- [ACTION ITEM] Copy exactly the lines that run from the top of the listing to the line containing "Most of the", both ends included, and omit the pictures.

- [EXERCISE MATERIALS]
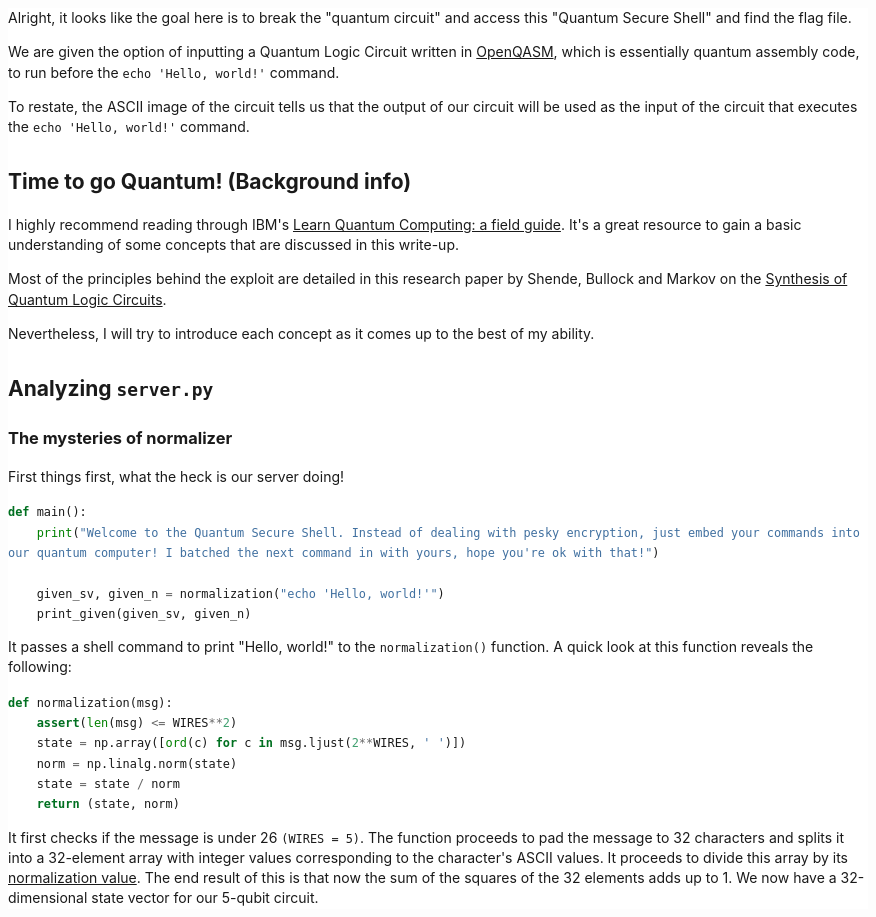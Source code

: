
```

```

Alright, it looks like the goal here is to break the "quantum circuit" and access this "Quantum Secure Shell" and find the flag file.

We are given the option of inputting a Quantum Logic Circuit written in [OpenQASM](https://github.com/openqasm/openqasm), which is essentially quantum assembly code, to run before the `echo 'Hello, world!'` command. 

To restate, the ASCII image of the circuit tells us that the output of our circuit will be used as the input of the circuit that executes the `echo 'Hello, world!'` command. 


## Time to go Quantum! (Background info)

I highly recommend reading through IBM's [Learn Quantum Computing: a field guide](https://quantum-computing.ibm.com/composer/docs/iqx/guide). It's a great resource to gain a basic understanding of some concepts that are discussed in this write-up. 

Most of the principles behind the exploit are detailed in this research paper by Shende, Bullock and Markov on the [Synthesis of Quantum Logic Circuits](https://arxiv.org/abs/quant-ph/0406176). 

Nevertheless, I will try to introduce each concept as it comes up to the best of my ability.


## Analyzing `server.py`


### The mysteries of normalizer

First things first, what the heck is our server doing!

```python
def main():
    print("Welcome to the Quantum Secure Shell. Instead of dealing with pesky encryption, just embed your commands into our quantum computer! I batched the next command in with yours, hope you're ok with that!")

    given_sv, given_n = normalization("echo 'Hello, world!'")
    print_given(given_sv, given_n)
```

It passes a shell command to print "Hello, world!" to the `normalization()` function. A quick look at this function reveals the following:

```python
def normalization(msg):
    assert(len(msg) <= WIRES**2)
    state = np.array([ord(c) for c in msg.ljust(2**WIRES, ' ')])
    norm = np.linalg.norm(state)
    state = state / norm
    return (state, norm)
```

It first checks if the message is under 26 `(WIRES = 5)`. The function proceeds to pad the message to 32 characters and splits it into a 32-element array with integer values corresponding to the character's ASCII values. It proceeds to divide this array by its [normalization value](https://en.wikipedia.org/wiki/Norm_(mathematics)). The end result of this is that now the sum of the squares of the 32 elements adds up to 1. We now have a 32-dimensional state vector for our 5-qubit circuit.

- [WORKED SOLUTION]
Source code

:
```

```

Alright, it looks like the goal here is to break the "quantum circuit" and access this "Quantum Secure Shell" and find the flag file.

We are given the option of inputting a Quantum Logic Circuit written in [OpenQASM](https://github.com/openqasm/openqasm), which is essentially quantum assembly code, to run before the `echo 'Hello, world!'` command. 

To restate, the ASCII image of the circuit tells us that the output of our circuit will be used as the input of the circuit that executes the `echo 'Hello, world!'` command. 


## Time to go Quantum! (Background info)

I highly recommend reading through IBM's [Learn Quantum Computing: a field guide](https://quantum-computing.ibm.com/composer/docs/iqx/guide). It's a great resource to gain a basic understanding of some concepts that are discussed in this write-up. 

Most of the principles behind the exploit are detailed in this research paper by Shende, Bullock and Markov on the [Synthesis of Quantum Logic Circuits](https://arxiv.org/abs/quant-ph/0406176). 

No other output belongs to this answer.